» **Exercise aim**:
Where a line in the records below includes "copy", pull that line out.

::: Given entries :::

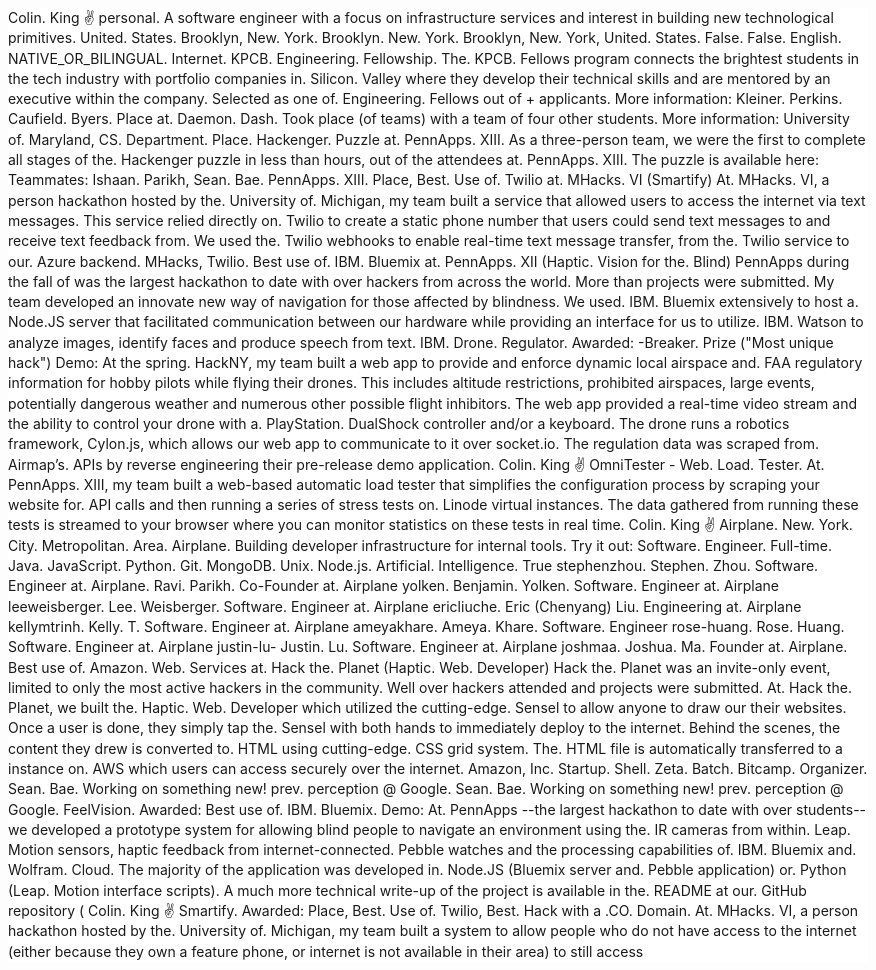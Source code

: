 Colin. King ✌️ personal. A software engineer with a focus on infrastructure services and interest in building new technological primitives. United. States. Brooklyn, New. York. Brooklyn. New. York. Brooklyn, New. York, United. States. False. False. English. NATIVE_OR_BILINGUAL. Internet. KPCB. Engineering. Fellowship. The. KPCB. Fellows program connects the brightest students in the tech industry with portfolio companies in. Silicon. Valley where they develop their technical skills and are mentored by an executive within the company. Selected as one of. Engineering. Fellows out of + applicants. More information: Kleiner. Perkins. Caufield. Byers. Place at. Daemon. Dash. Took place (of teams) with a team of four other students. More information: University of. Maryland, CS. Department. Place. Hackenger. Puzzle at. PennApps. XIII. As a three-person team, we were the first to complete all stages of the. Hackenger puzzle in less than hours, out of the attendees at. PennApps. XIII. The puzzle is available here: Teammates: Ishaan. Parikh, Sean. Bae. PennApps. XIII. Place, Best. Use of. Twilio at. MHacks. VI (Smartify) At. MHacks. VI, a person hackathon hosted by the. University of. Michigan, my team built a service that allowed users to access the internet via text messages. This service relied directly on. Twilio to create a static phone number that users could send text messages to and receive text feedback from. We used the. Twilio webhooks to enable real-time text message transfer, from the. Twilio service to our. Azure backend. MHacks, Twilio. Best use of. IBM. Bluemix at. PennApps. XII (Haptic. Vision for the. Blind) PennApps during the fall of was the largest hackathon to date with over hackers from across the world. More than projects were submitted. My team developed an innovate new way of navigation for those affected by blindness. We used. IBM. Bluemix extensively to host a. Node.JS server that facilitated communication between our hardware while providing an interface for us to utilize. IBM. Watson to analyze images, identify faces and produce speech from text. IBM. Drone. Regulator. Awarded: -Breaker. Prize ("Most unique hack") Demo: At the spring. HackNY, my team built a web app to provide and enforce dynamic local airspace and. FAA regulatory information for hobby pilots while flying their drones. This includes altitude restrictions, prohibited airspaces, large events, potentially dangerous weather and numerous other possible flight inhibitors. The web app provided a real-time video stream and the ability to control your drone with a. PlayStation. DualShock controller and/or a keyboard. The drone runs a robotics framework, Cylon.js, which allows our web app to communicate to it over socket.io. The regulation data was scraped from. Airmap’s. APIs by reverse engineering their pre-release demo application. Colin. King ✌️ OmniTester - Web. Load. Tester. At. PennApps. XIII, my team built a web-based automatic load tester that simplifies the configuration process by scraping your website for. API calls and then running a series of stress tests on. Linode virtual instances. The data gathered from running these tests is streamed to your browser where you can monitor statistics on these tests in real time. Colin. King ✌️ Airplane. New. York. City. Metropolitan. Area. Airplane. Building developer infrastructure for internal tools. Try it out: Software. Engineer. Full-time. Java. JavaScript. Python. Git. MongoDB. Unix. Node.js. Artificial. Intelligence. True stephenzhou. Stephen. Zhou. Software. Engineer at. Airplane. Ravi. Parikh. Co-Founder at. Airplane yolken. Benjamin. Yolken. Software. Engineer at. Airplane leeweisberger. Lee. Weisberger. Software. Engineer at. Airplane ericliuche. Eric (Chenyang) Liu. Engineering at. Airplane kellymtrinh. Kelly. T. Software. Engineer at. Airplane ameyakhare. Ameya. Khare. Software. Engineer rose-huang. Rose. Huang. Software. Engineer at. Airplane justin-lu- Justin. Lu. Software. Engineer at. Airplane joshmaa. Joshua. Ma. Founder at. Airplane. Best use of. Amazon. Web. Services at. Hack the. Planet (Haptic. Web. Developer) Hack the. Planet was an invite-only event, limited to only the most active hackers in the community. Well over hackers attended and projects were submitted. At. Hack the. Planet, we built the. Haptic. Web. Developer which utilized the cutting-edge. Sensel to allow anyone to draw our their websites. Once a user is done, they simply tap the. Sensel with both hands to immediately deploy to the internet. Behind the scenes, the content they drew is converted to. HTML using cutting-edge. CSS grid system. The. HTML file is automatically transferred to a instance on. AWS which users can access securely over the internet. Amazon, Inc. Startup. Shell. Zeta. Batch. Bitcamp. Organizer. Sean. Bae. Working on something new! prev. perception @ Google. Sean. Bae. Working on something new! prev. perception @ Google. FeelVision. Awarded: Best use of. IBM. Bluemix. Demo: At. PennApps --the largest hackathon to date with over students--we developed a prototype system for allowing blind people to navigate an environment using the. IR cameras from within. Leap. Motion sensors, haptic feedback from internet-connected. Pebble watches and the processing capabilities of. IBM. Bluemix and. Wolfram. Cloud. The majority of the application was developed in. Node.JS (Bluemix server and. Pebble application) or. Python (Leap. Motion interface scripts). A much more technical write-up of the project is available in the. README at our. GitHub repository ( Colin. King ✌️ Smartify. Awarded: Place, Best. Use of. Twilio, Best. Hack with a .CO. Domain. At. MHacks. VI, a person hackathon hosted by the. University of. Michigan, my team built a system to allow people who do not have access to the internet (either because they own a feature phone, or internet is not available in their area) to still access
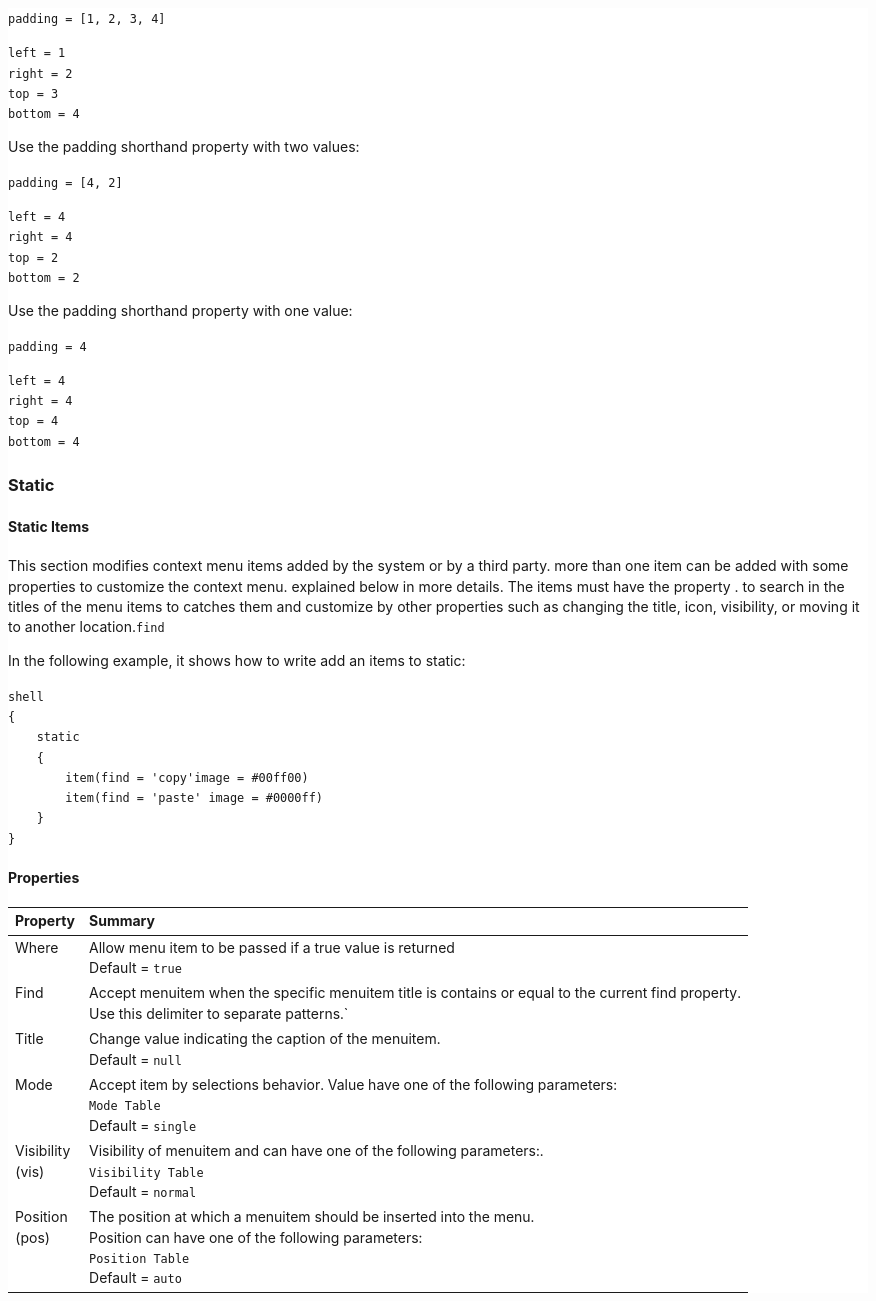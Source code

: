 `padding = [1, 2, 3, 4]`

```
left = 1
right = 2
top = 3
bottom = 4
```

Use the padding shorthand property with two values:

`padding = [4, 2]`

```
left = 4
right = 4
top = 2
bottom = 2
```

Use the padding shorthand property with one value:

`padding = 4`

```
left = 4
right = 4
top = 4
bottom = 4
```

### Static

#### Static Items

This section modifies context menu items added by the system or by a third party. more than one item can be added with some properties to customize the context menu. explained below in more details.
The items must have the property . to search in the titles of the menu items to catches them and customize by other properties such as changing the title, icon, visibility, or moving it to another location.`find`

In the following example, it shows how to write add an items to static:

```
shell 
{
    static
    {
        item(find = 'copy'image = #00ff00)
        item(find = 'paste' image = #0000ff)
    }
}
```

#### Properties

|**Property**|**Summary**|
|:- |:- |
|Where|Allow menu item to be passed if a true value is returned<br>Default = `true`|
|Find|Accept menuitem when the specific menuitem title is contains or equal to the current find property.<br>Use this delimiter to separate patterns.`|`<br><font color="Red">This property must be included with another property at least if where property is not defined.</font> <br>Default = `null`<br>**Syntax**<br>find = 'undo' Find any word contains "undo"<br>find = '"undo"' Match whole word only<br>find = '*undo' Find a word that ends with<br>find = 'undo*' Find a word that starts with<br><br>find = '!undo' Find any word not contains "undo"<br>find = '!"undo"' Search for any word not equal to "undo"<br>find = '!*undo' Find a word that not ends with<br>find = 'undo*!' Find a word that starts with<br><br>find = 'undo delete|undo copy' Find an equal title for "undo delete" or "undo copy"|
|Title|Change value indicating the caption of the menuitem.<br>Default = `null`|
|Mode|Accept item by selections behavior. Value have one of the following parameters:<br>`Mode Table`<br>Default = `single`|
|Visibility<br>(vis)|Visibility of menuitem and can have one of the following parameters:.<br>`Visibility Table`<br>Default = `normal`|
|Position<br>(pos)|The position at which a menuitem should be inserted into the menu.<br>Position can have one of the following parameters:<br>`Position Table`<br>Default = `auto`|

:::

» **Answer section**:
        item(find = 'copy'image = #00ff00)
|Find|Accept menuitem when the specific menuitem title is contains or equal to the current find property.<br>Use this delimiter to separate patterns.`|`<br><font color="Red">This property must be included with another property at least if where property is not defined.</font> <br>Default = `null`<br>**Syntax**<br>find = 'undo' Find any word contains "undo"<br>find = '"undo"' Match whole word only<br>find = '*undo' Find a word that ends with<br>find = 'undo*' Find a word that starts with<br><br>find = '!undo' Find any word not contains "undo"<br>find = '!"undo"' Search for any word not equal to "undo"<br>find = '!*undo' Find a word that not ends with<br>find = 'undo*!' Find a word that starts with<br><br>find = 'undo delete|undo copy' Find an equal title for "undo delete" or "undo copy"|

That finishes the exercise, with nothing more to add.